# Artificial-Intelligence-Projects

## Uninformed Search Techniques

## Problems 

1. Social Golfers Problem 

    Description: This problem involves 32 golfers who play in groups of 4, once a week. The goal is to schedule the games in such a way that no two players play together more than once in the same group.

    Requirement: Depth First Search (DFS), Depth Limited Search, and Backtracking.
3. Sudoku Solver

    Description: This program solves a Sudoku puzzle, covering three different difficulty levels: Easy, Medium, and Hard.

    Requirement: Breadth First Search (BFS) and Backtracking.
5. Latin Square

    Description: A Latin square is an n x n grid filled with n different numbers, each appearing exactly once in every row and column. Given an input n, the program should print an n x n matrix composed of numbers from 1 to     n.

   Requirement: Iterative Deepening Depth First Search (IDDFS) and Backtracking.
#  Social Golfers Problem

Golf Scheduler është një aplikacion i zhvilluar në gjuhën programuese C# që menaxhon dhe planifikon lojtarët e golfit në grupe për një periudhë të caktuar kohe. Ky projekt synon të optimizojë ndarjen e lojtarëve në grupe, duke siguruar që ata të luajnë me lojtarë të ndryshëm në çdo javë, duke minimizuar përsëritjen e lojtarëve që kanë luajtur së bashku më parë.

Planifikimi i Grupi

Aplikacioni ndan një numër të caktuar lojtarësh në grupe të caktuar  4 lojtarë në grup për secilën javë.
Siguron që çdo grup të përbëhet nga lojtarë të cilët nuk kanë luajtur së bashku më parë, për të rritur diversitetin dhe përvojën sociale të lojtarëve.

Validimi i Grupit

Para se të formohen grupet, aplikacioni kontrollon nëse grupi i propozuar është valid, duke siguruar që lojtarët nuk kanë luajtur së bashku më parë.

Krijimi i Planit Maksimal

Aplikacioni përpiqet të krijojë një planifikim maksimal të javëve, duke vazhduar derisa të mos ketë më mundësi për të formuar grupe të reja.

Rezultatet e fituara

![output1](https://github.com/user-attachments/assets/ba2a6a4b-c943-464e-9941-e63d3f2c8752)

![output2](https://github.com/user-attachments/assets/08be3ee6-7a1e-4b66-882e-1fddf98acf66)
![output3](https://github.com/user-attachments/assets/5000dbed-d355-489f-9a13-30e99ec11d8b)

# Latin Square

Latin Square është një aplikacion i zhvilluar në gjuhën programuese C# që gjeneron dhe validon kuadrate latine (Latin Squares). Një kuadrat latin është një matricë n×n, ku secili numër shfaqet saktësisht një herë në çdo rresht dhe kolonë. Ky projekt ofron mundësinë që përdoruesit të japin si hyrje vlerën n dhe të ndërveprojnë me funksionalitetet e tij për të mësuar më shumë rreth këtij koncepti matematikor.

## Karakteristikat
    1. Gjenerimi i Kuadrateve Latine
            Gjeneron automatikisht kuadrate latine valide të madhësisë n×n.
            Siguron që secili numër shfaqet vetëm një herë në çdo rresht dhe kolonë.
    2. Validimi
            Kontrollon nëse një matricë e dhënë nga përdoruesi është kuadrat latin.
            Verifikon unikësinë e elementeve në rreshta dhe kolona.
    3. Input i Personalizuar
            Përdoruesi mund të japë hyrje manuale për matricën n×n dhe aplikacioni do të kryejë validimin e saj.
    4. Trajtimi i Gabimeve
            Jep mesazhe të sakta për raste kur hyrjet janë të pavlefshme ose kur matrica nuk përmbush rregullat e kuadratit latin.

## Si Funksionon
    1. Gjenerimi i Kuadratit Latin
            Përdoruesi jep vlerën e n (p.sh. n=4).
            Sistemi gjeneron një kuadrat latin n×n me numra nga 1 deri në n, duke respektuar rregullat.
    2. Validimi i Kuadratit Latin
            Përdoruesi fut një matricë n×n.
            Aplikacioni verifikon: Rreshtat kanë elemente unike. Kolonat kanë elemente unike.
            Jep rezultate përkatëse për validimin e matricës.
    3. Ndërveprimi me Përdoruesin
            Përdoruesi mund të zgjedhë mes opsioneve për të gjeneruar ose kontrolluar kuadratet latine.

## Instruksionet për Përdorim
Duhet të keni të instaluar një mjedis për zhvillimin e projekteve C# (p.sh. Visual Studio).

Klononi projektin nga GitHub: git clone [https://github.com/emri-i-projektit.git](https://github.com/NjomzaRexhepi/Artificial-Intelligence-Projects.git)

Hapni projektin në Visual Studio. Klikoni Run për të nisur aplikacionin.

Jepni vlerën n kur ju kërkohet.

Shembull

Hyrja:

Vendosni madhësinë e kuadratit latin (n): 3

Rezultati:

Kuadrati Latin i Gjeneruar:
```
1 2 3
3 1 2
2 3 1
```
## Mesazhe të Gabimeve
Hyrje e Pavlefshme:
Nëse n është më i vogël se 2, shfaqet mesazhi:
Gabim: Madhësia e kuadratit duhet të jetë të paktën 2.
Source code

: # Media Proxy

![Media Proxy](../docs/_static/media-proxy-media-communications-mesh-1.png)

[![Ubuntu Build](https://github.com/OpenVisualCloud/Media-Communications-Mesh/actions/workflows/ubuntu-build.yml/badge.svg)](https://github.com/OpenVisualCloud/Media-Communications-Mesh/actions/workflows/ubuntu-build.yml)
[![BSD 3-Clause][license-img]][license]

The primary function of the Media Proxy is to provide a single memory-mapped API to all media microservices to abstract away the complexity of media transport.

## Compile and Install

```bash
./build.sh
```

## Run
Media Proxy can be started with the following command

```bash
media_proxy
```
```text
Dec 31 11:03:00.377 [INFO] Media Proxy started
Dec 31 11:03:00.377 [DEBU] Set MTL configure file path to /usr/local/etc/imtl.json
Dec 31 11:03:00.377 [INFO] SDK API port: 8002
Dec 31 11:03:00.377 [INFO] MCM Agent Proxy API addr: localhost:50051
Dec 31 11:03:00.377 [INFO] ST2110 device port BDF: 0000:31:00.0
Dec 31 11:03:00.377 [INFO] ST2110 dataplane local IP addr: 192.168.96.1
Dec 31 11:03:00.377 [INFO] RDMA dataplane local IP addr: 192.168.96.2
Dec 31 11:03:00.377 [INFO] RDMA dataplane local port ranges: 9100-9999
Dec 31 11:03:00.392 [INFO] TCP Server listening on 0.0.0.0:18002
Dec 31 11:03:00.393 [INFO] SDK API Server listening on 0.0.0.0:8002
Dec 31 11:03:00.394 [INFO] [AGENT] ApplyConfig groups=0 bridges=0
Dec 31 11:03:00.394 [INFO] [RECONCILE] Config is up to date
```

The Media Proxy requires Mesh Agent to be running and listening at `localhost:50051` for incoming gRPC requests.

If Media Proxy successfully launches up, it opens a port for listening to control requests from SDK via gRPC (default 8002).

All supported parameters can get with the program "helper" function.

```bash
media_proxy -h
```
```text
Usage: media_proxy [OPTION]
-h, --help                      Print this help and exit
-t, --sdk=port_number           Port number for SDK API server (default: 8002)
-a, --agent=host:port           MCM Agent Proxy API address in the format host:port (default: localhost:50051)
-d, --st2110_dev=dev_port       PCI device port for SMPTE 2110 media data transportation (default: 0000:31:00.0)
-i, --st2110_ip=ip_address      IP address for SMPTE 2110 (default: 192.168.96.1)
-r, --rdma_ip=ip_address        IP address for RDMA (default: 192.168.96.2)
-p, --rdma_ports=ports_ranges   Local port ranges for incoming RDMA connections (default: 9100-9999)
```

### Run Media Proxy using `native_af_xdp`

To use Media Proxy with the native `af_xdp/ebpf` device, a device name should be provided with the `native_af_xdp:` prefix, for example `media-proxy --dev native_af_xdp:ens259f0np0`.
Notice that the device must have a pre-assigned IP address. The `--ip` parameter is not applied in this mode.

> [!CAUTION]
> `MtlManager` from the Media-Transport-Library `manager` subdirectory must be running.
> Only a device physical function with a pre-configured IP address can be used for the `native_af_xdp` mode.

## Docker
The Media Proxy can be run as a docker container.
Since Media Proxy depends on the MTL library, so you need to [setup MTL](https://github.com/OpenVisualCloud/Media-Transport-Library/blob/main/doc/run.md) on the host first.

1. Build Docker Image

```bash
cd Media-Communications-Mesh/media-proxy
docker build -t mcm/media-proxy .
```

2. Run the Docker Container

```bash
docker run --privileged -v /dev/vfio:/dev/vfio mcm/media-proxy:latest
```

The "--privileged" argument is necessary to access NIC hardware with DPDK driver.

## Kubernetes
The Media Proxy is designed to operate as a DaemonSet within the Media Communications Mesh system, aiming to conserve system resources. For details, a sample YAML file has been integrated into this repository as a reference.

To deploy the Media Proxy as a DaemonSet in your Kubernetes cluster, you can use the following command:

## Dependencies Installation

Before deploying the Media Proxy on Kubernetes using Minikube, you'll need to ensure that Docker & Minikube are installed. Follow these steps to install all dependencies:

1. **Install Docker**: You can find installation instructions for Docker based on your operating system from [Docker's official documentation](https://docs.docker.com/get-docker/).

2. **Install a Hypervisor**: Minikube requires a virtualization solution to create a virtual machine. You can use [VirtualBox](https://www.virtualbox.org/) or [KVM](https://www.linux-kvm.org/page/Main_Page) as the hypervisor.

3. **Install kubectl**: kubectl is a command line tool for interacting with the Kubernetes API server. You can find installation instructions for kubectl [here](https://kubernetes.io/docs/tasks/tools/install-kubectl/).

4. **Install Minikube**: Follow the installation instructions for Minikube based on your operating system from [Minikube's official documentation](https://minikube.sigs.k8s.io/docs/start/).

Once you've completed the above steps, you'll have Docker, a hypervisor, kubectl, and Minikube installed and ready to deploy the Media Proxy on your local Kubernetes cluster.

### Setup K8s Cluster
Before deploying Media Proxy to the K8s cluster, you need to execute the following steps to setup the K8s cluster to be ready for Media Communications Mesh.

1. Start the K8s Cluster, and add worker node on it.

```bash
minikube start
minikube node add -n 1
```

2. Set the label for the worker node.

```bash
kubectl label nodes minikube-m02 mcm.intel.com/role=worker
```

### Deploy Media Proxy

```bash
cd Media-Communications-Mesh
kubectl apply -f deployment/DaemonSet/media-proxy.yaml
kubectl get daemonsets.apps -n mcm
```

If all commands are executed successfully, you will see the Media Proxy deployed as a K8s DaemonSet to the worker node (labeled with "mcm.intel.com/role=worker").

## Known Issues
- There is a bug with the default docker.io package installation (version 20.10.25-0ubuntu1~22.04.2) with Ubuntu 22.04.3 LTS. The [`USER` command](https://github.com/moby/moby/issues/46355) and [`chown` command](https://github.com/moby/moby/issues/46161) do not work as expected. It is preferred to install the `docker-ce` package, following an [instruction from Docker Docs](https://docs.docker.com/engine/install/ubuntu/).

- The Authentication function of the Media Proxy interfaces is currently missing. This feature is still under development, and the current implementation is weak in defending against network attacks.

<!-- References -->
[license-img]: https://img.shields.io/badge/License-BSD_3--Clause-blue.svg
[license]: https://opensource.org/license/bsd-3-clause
+--
**Prompt**
Going down the listing above, begin printing at the line with "To deploy the Media Proxy as" and finish with the line with "2. **Install a", exactly as they appear.

**Exercise output**
To deploy the Media Proxy as a DaemonSet in your Kubernetes cluster, you can use the following command:

## Dependencies Installation

Before deploying the Media Proxy on Kubernetes using Minikube, you'll need to ensure that Docker & Minikube are installed. Follow these steps to install all dependencies:

1. **Install Docker**: You can find installation instructions for Docker based on your operating system from [Docker's official documentation](https://docs.docker.com/get-docker/).

2. **Install a Hypervisor**: Minikube requires a virtualization solution to create a virtual machine. You can use [VirtualBox](https://www.virtualbox.org/) or [KVM](https://www.linux-kvm.org/page/Main_Page) as the hypervisor.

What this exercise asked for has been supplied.